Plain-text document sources
··········

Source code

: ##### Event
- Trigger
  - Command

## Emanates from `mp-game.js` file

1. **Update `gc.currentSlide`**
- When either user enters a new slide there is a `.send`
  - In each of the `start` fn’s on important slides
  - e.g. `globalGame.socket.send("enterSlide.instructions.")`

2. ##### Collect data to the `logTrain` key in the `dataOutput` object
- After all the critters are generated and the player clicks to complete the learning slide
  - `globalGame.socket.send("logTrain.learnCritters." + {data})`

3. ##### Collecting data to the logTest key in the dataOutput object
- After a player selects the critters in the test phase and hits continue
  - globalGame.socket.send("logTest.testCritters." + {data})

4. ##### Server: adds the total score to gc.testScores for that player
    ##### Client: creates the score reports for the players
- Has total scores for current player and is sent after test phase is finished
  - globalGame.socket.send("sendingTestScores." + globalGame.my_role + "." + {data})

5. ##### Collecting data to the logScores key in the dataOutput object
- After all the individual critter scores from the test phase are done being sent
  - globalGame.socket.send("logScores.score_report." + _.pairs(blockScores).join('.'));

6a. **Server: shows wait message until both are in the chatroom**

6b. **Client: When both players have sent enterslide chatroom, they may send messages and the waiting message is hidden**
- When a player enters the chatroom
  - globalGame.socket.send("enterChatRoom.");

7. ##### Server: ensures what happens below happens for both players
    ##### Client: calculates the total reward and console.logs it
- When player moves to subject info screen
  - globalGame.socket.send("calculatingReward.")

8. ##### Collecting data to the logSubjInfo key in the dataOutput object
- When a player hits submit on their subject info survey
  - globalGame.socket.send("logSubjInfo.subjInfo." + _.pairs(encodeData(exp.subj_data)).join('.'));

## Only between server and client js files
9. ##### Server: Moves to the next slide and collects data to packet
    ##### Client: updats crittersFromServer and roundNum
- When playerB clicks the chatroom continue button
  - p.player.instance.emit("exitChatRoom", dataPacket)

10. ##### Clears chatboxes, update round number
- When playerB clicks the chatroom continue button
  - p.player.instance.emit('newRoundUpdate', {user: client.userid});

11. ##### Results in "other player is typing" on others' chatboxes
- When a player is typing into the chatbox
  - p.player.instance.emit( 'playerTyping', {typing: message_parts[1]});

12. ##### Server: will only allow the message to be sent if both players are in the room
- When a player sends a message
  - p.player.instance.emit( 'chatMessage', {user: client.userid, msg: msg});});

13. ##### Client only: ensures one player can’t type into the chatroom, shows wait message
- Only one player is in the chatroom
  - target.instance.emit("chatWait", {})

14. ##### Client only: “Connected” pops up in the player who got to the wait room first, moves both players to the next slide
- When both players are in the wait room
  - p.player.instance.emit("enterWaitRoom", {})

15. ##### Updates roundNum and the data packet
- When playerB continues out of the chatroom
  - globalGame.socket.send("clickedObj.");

··········

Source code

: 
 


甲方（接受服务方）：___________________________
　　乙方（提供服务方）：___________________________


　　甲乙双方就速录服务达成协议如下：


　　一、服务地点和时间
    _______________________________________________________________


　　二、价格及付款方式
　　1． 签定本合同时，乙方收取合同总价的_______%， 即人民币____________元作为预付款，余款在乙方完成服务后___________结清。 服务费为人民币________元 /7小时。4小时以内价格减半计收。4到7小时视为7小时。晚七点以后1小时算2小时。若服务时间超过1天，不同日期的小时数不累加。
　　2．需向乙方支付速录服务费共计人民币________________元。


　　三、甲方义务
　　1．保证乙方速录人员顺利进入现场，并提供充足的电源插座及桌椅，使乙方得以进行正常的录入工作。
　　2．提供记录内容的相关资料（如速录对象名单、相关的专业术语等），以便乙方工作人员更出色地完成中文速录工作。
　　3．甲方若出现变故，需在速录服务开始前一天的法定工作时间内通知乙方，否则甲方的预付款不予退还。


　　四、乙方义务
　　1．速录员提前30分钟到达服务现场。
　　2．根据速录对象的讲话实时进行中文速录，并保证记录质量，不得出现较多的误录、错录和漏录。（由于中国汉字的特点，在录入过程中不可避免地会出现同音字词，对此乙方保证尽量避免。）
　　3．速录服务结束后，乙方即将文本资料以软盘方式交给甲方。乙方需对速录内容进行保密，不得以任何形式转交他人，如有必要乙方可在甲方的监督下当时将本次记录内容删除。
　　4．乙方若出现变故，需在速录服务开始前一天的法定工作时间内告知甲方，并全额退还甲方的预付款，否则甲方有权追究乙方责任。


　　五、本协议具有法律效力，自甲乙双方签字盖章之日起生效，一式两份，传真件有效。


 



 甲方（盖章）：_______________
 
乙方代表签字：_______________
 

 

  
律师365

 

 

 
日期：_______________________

··········

Instructions for the task -
Look through the entries above for the word "logTest". Copy every line where it shows up.

Exercise response -
3. ##### Collecting data to the logTest key in the dataOutput object
  - globalGame.socket.send("logTest.testCritters." + {data})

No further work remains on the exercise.